Well, even though the Supreme Court decision that was handed down doesn't allow for the use of scientific sampling for reapportionment, it doesn't speak to the issue of redistricting. It would be much more accurate if we could use scientific sampling figures to do the redistricting in the states. Unfortunately, however, we have a number of states that have decided that it's not beneficial to them to do this. Arizona, Alaska and others have already passed legislation outlawing scientific sampling for redistricting.

We're a nonpartisan organization and we don't lean to one party or the other, but we were miffed to say the least to see that the chairman of the Republican Party would send a memorandum out to all of his state chairs telling them that scientific sampling wasn't helpful to the Republican Party because the people that would be counted were not people they saw as being traditionally Republican. That's why they wanted to fight the use of scientific sampling. In this person's interpretation, they put party interests above broader national interests. Instead of wanting to make sure that every single American was accounted for, they thought it would be just as well to maintain the status quo and not count a large group of Americans that is predominantly poor and predominantly people of color. Because not counting them would make it easier for them to get reelected. And that's unfair.

Your position is: People should have the right to self-identify as multiracial; then the NAACP wants the Census Bureau to revise those figures and put people back in their historical categories in their final reports. How can you have it both ways?

The tabulation at the end is extremely important. The emphasis on the tabulation at the end is to see to it that we can most fully and consistently enforce our existing civil rights laws. Civil rights laws are there to protect ethnic minority groups that have a history of being discriminated against. When you do the analysis of who's being discriminated against, there has to be some tool to see who is self-identifying and which ethnic minority groups they would have historically been placed in for the purposes of civil rights enforcement -- so the full weight of the law can be used to provide these people with protection.

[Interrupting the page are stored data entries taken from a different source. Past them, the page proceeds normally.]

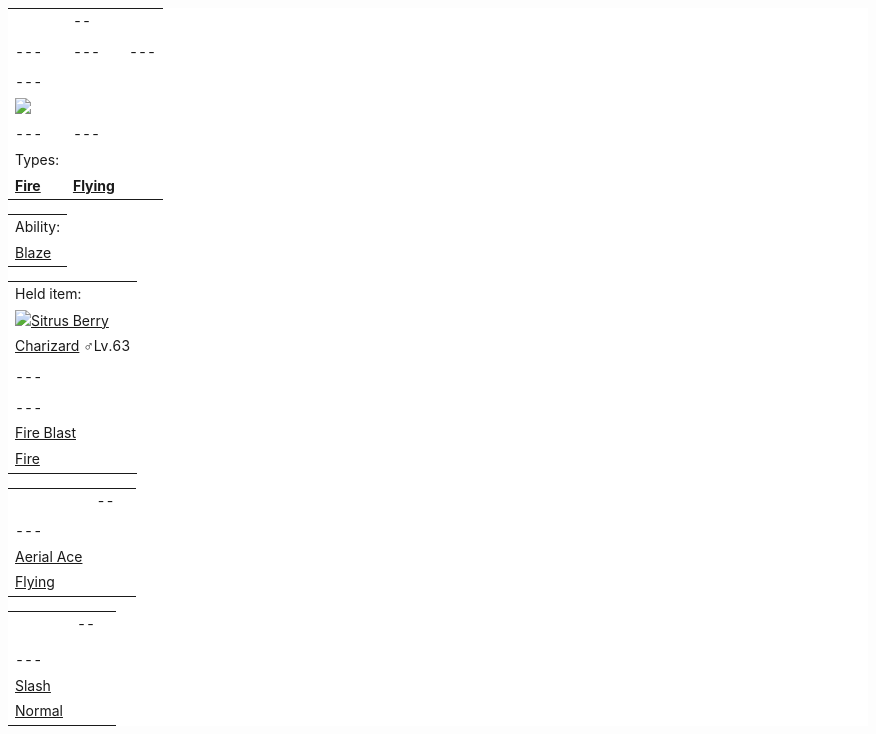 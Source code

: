 |     |     |     |
| --- | --- | --- |
|  | -- |  |
|  |  | | | | |     |     |     |
| --- | --- | --- |
| |     |
| --- |
| [![](https://archives.bulbagarden.net/media/upload/f/f1/Spr_3f_006.png)](https://bulbapedia.bulbagarden.net/wiki/File:Spr_3f_006.png) | | |     |     |
| --- | --- |
| Types: |
| [**Fire**](https://bulbapedia.bulbagarden.net/wiki/Fire_(type) "Fire (type)") | [**Flying**](https://bulbapedia.bulbagarden.net/wiki/Flying_(type) "Flying (type)") |

|     |
| --- |
| Ability: |
| [Blaze](https://bulbapedia.bulbagarden.net/wiki/Blaze_(Ability) "Blaze (Ability)") |

|     |
| --- |
| Held item: |
| [![](https://archives.bulbagarden.net/media/upload/3/39/Bag_Sitrus_Berry_Sprite.png)](https://bulbapedia.bulbagarden.net/wiki/File:Bag_Sitrus_Berry_Sprite.png)[Sitrus Berry](https://bulbapedia.bulbagarden.net/wiki/Sitrus_Berry "Sitrus Berry") | |
| [Charizard](https://bulbapedia.bulbagarden.net/wiki/Charizard_(Pok%C3%A9mon) "Charizard (Pokémon)") ♂Lv.63 |
| |     |     |     |
| --- | --- | --- |
| |     |
| --- |
| [Fire Blast](https://bulbapedia.bulbagarden.net/wiki/Fire_Blast_(move) "Fire Blast (move)") |
| [Fire](https://bulbapedia.bulbagarden.net/wiki/Fire_(type) "Fire (type)") |

|     |     |     |
| --- | --- | --- |
|  | -- |  |
|  |  | | |     |
| --- |
| [Aerial Ace](https://bulbapedia.bulbagarden.net/wiki/Aerial_Ace_(move) "Aerial Ace (move)") |
| [Flying](https://bulbapedia.bulbagarden.net/wiki/Flying_(type) "Flying (type)") |

|     |     |     |
| --- | --- | --- |
|  | -- |  |
|  |  | |
| |     |
| --- |
| [Slash](https://bulbapedia.bulbagarden.net/wiki/Slash_(move) "Slash (move)") |
| [Normal](https://bulbapedia.bulbagarden.net/wiki/Normal_(type) "Normal (type)") |
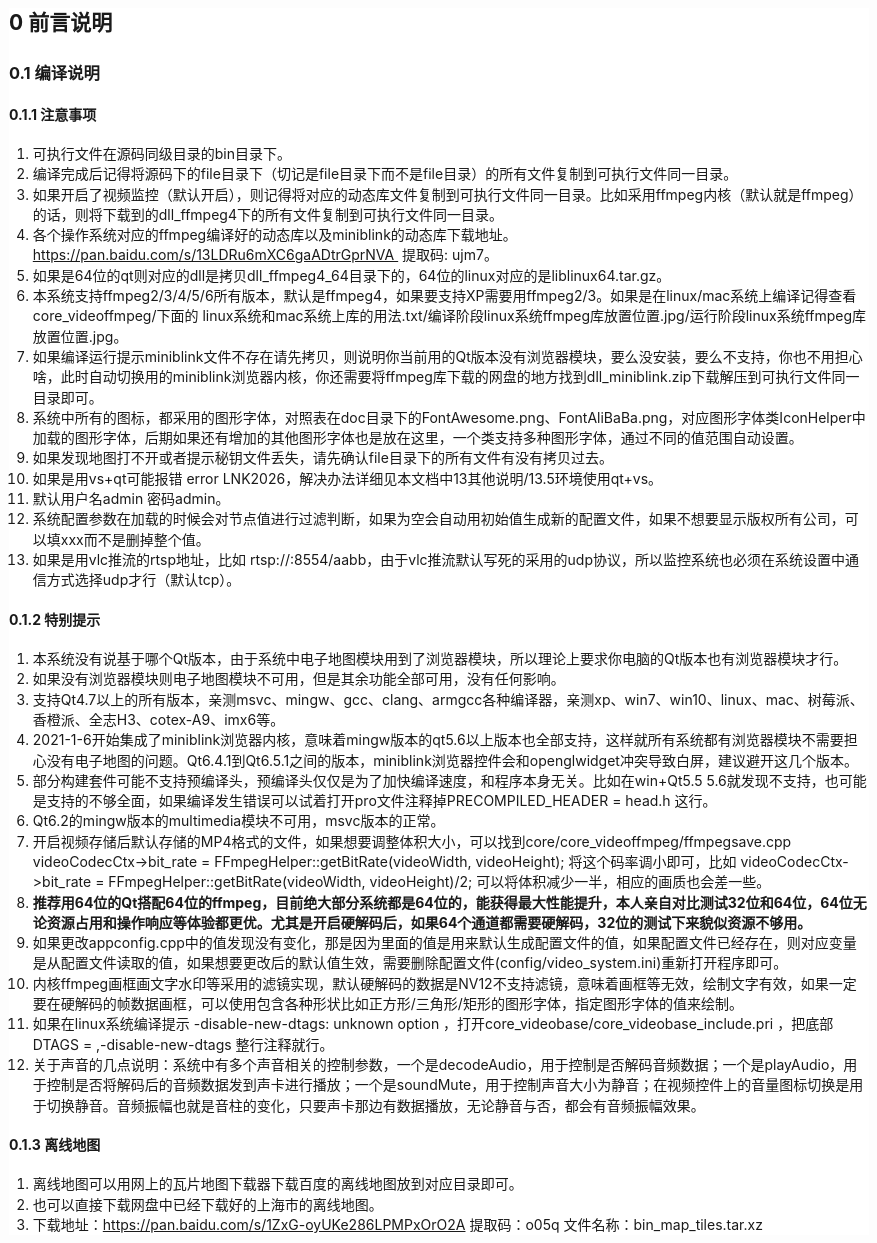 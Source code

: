 
## 0 前言说明
### 0.1 编译说明
#### 0.1.1 注意事项
1. 可执行文件在源码同级目录的bin目录下。
2. 编译完成后记得将源码下的file目录下（切记是file目录下而不是file目录）的所有文件复制到可执行文件同一目录。
3. 如果开启了视频监控（默认开启），则记得将对应的动态库文件复制到可执行文件同一目录。比如采用ffmpeg内核（默认就是ffmpeg）的话，则将下载到的dll_ffmpeg4下的所有文件复制到可执行文件同一目录。
4. 各个操作系统对应的ffmpeg编译好的动态库以及miniblink的动态库下载地址。
https://pan.baidu.com/s/13LDRu6mXC6gaADtrGprNVA  提取码: ujm7。
5. 如果是64位的qt则对应的dll是拷贝dll_ffmpeg4_64目录下的，64位的linux对应的是liblinux64.tar.gz。
6. 本系统支持ffmpeg2/3/4/5/6所有版本，默认是ffmpeg4，如果要支持XP需要用ffmpeg2/3。如果是在linux/mac系统上编译记得查看core_videoffmpeg/下面的 linux系统和mac系统上库的用法.txt/编译阶段linux系统ffmpeg库放置位置.jpg/运行阶段linux系统ffmpeg库放置位置.jpg。
7. 如果编译运行提示miniblink文件不存在请先拷贝，则说明你当前用的Qt版本没有浏览器模块，要么没安装，要么不支持，你也不用担心啥，此时自动切换用的miniblink浏览器内核，你还需要将ffmpeg库下载的网盘的地方找到dll_miniblink.zip下载解压到可执行文件同一目录即可。
8. 系统中所有的图标，都采用的图形字体，对照表在doc目录下的FontAwesome.png、FontAliBaBa.png，对应图形字体类IconHelper中加载的图形字体，后期如果还有增加的其他图形字体也是放在这里，一个类支持多种图形字体，通过不同的值范围自动设置。
9. 如果发现地图打不开或者提示秘钥文件丢失，请先确认file目录下的所有文件有没有拷贝过去。
10. 如果是用vs+qt可能报错 error LNK2026，解决办法详细见本文档中13其他说明/13.5环境使用qt+vs。
11. 默认用户名admin  密码admin。
12. 系统配置参数在加载的时候会对节点值进行过滤判断，如果为空会自动用初始值生成新的配置文件，如果不想要显示版权所有公司，可以填xxx而不是删掉整个值。
13. 如果是用vlc推流的rtsp地址，比如 rtsp://:8554/aabb，由于vlc推流默认写死的采用的udp协议，所以监控系统也必须在系统设置中通信方式选择udp才行（默认tcp）。

#### 0.1.2 特别提示
1. 本系统没有说基于哪个Qt版本，由于系统中电子地图模块用到了浏览器模块，所以理论上要求你电脑的Qt版本也有浏览器模块才行。
2. 如果没有浏览器模块则电子地图模块不可用，但是其余功能全部可用，没有任何影响。
3. 支持Qt4.7以上的所有版本，亲测msvc、mingw、gcc、clang、armgcc各种编译器，亲测xp、win7、win10、linux、mac、树莓派、香橙派、全志H3、cotex-A9、imx6等。
4. 2021-1-6开始集成了miniblink浏览器内核，意味着mingw版本的qt5.6以上版本也全部支持，这样就所有系统都有浏览器模块不需要担心没有电子地图的问题。Qt6.4.1到Qt6.5.1之间的版本，miniblink浏览器控件会和openglwidget冲突导致白屏，建议避开这几个版本。
5. 部分构建套件可能不支持预编译头，预编译头仅仅是为了加快编译速度，和程序本身无关。比如在win+Qt5.5 5.6就发现不支持，也可能是支持的不够全面，如果编译发生错误可以试着打开pro文件注释掉PRECOMPILED_HEADER = head.h  这行。
6. Qt6.2的mingw版本的multimedia模块不可用，msvc版本的正常。
7. 开启视频存储后默认存储的MP4格式的文件，如果想要调整体积大小，可以找到core/core_videoffmpeg/ffmpegsave.cpp videoCodecCtx->bit_rate = FFmpegHelper::getBitRate(videoWidth, videoHeight); 将这个码率调小即可，比如 videoCodecCtx->bit_rate = FFmpegHelper::getBitRate(videoWidth, videoHeight)/2; 可以将体积减少一半，相应的画质也会差一些。
8. **推荐用64位的Qt搭配64位的ffmpeg，目前绝大部分系统都是64位的，能获得最大性能提升，本人亲自对比测试32位和64位，64位无论资源占用和操作响应等体验都更优。尤其是开启硬解码后，如果64个通道都需要硬解码，32位的测试下来貌似资源不够用。**
9. 如果更改appconfig.cpp中的值发现没有变化，那是因为里面的值是用来默认生成配置文件的值，如果配置文件已经存在，则对应变量是从配置文件读取的值，如果想要更改后的默认值生效，需要删除配置文件(config/video_system.ini)重新打开程序即可。
10. 内核ffmpeg画框画文字水印等采用的滤镜实现，默认硬解码的数据是NV12不支持滤镜，意味着画框等无效，绘制文字有效，如果一定要在硬解码的帧数据画框，可以使用包含各种形状比如正方形/三角形/矩形的图形字体，指定图形字体的值来绘制。
11. 如果在linux系统编译提示 -disable-new-dtags: unknown option ，打开core_videobase/core_videobase_include.pri ，把底部 DTAGS = ,-disable-new-dtags 整行注释就行。
12. 关于声音的几点说明：系统中有多个声音相关的控制参数，一个是decodeAudio，用于控制是否解码音频数据；一个是playAudio，用于控制是否将解码后的音频数据发到声卡进行播放；一个是soundMute，用于控制声音大小为静音；在视频控件上的音量图标切换是用于切换静音。音频振幅也就是音柱的变化，只要声卡那边有数据播放，无论静音与否，都会有音频振幅效果。

#### 0.1.3 离线地图
1. 离线地图可以用网上的瓦片地图下载器下载百度的离线地图放到对应目录即可。
2. 也可以直接下载网盘中已经下载好的上海市的离线地图。
3. 下载地址：https://pan.baidu.com/s/1ZxG-oyUKe286LPMPxOrO2A  提取码：o05q  文件名称：bin_map_tiles.tar.xz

But how can the NAACP take on the role of determining the ethnic identity of someone who would historically be considered African-American but is now self-identifying as a mixture of black and other races? How is it qualified to make such personal decisions for people?

The NAACP wouldn't be involved in making the determination -- it would be involved in helping to steer the government agencies that are responsible for that enforcement to make sure that they're sensitive to what the multiple checkoff is going to mean for historic discrimination and present-day enforcement of civil rights laws. Does that make sense?

The fundamental fear is that you're going to have people who look African-American, who have grown up in communities that are African-American, who are going to experience the discrimination that African-Americans have historically experienced, but not have even the existing civil rights protections because they're being identified now in this census in a way that's inconsistent with how it's been monitored in the past and how law enforcement is tooled to enforce it now. The numbers aren't important. The enforcement of civil rights are. No matter what you're calling yourself, we want to make sure you don't get lost or left on the periphery of civil rights protection.